I initially had this posted as pajeon, but I was told by a reader (see comments below) that this was actually "bin dae dduk," a sort of mung bean pancake. In fact, another name for it is "nokdujeon," or literally "mung bean pancake." Bindaetteok are made of ground mung beans and various ingredients, green onion in this case (others include kimchi, pork, and bean sprouts), cooked in a frying pan. Many tofu places serve this dish due to the mung bean's cooling property (yin food).

Oi Kimchi
This was basically cucumber in a hot chili sauce. In any case, this was one of my favorite banchan, with the crunchy coolness of the cucumber tempering the chili's spicy bite.
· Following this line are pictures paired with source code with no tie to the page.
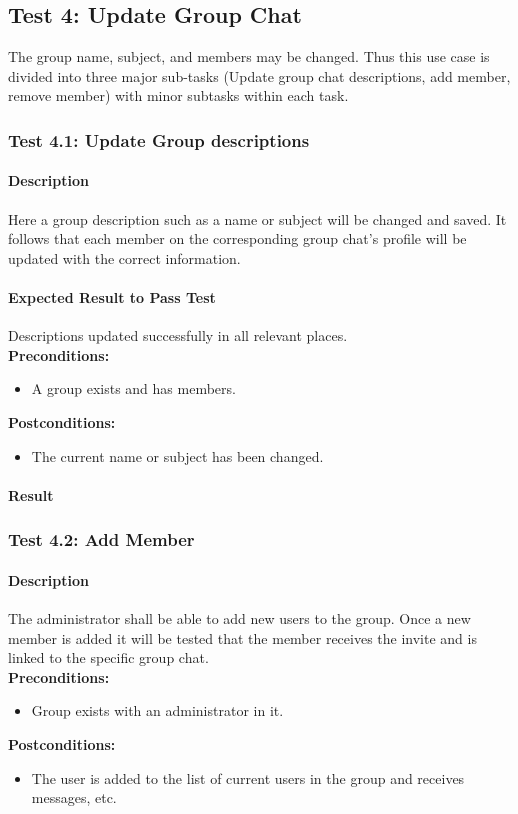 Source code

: \documentclass[11pt]{article}
\begin{document}
\subsection{Test 4: Update Group Chat}
The group name, subject, and members may be changed. Thus this use case is divided into three major sub-tasks (Update group chat descriptions, add member, remove member) with minor subtasks within each task.
\subsubsection{Test 4.1: Update Group descriptions}
\paragraph{Description} Here a group description such as a name or subject will be changed and saved. It follows that each member on the corresponding group chat's profile will be updated with the correct information.
\paragraph{Expected Result to Pass Test}
Descriptions updated successfully in all relevant places.\\
\textbf{Preconditions:} 
\begin{itemize}
\item A group exists and has members.
\end{itemize}
\textbf{Postconditions:}
\begin{itemize}
\item The current name or subject has been changed.
\end{itemize}
\paragraph{Result}

\subsubsection{Test 4.2: Add Member}
\paragraph{Description}
The administrator shall be able to add new users to the group. Once a new member is added it will be tested that the member receives the invite and is linked to the specific group chat.\\
\textbf{Preconditions:} 
\begin{itemize}
\item Group exists with an administrator in it.
\end{itemize}
\textbf{Postconditions:}
\begin{itemize}
\item The user is added to the list of current users in the group and receives messages, etc.
\end{itemize}
\end{document}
I originally had this listed as kongnamul but was later corrected, as with the bindaetteok. This was sukjunamul, which consists of boiled mung bean sprouts seasoned with sesame oil, sesame seeds, green onions, and pepper. Surprisingly good, with a nice crunch.

Baechu Kimchi
I believe this was baechu kimchi, or kimchi made with Napa cabbage. Kimchi, of course, can be made with a variety of vegetables, and of those, Napa cabbage is the most popular. I've always had somewhat of a fondness for kimchi, and this did not disappoint.

Miyeok Muchim
Miyeok, a type of edible kelp, with sweet vinegar and salt. The seaweed is known as wakame in Japanese cuisine, where it is often used in miso soup.

Ojingeo Juk Gal
Pickled squid and cucumber, on top of white cabbage. This was my favorite of the banchan, with a great textural contrast between the squid and cucumber, and a fantastic interplay between their spiciness and the mildness of the cabbage.

Sundubu Jjigae with Clam
Sundubu jjigae is a hot and spicy jjigae (stew) made with uncurdled dubu (tofu) and a variety of items that can include seafood, vegetables, mushrooms, onion, and gochujang (chili pepper paste). Shown above is a version with clam. Raw eggs (left) are put into jjigae while still boiling in its stone bowl. The dish is usually eaten with white rice (which aids in tempering the heat) and banchan.

Sundubu Jjigae with Mushroom / Kimchi Jjigae
We also tried jjigae with mushroom (pengi beoseot I believe, otherwise known as enokitake in Japanese) and kimchi.

Sundubu Jjigae with Clam, Shrimp, Oyster, Beef
Now this was the sundubu jjigae I ordered. This was my first time having it and I thought all four versions we tried were all delicious, and quite spicy. Next time I may ask them to turn down the heat a bit!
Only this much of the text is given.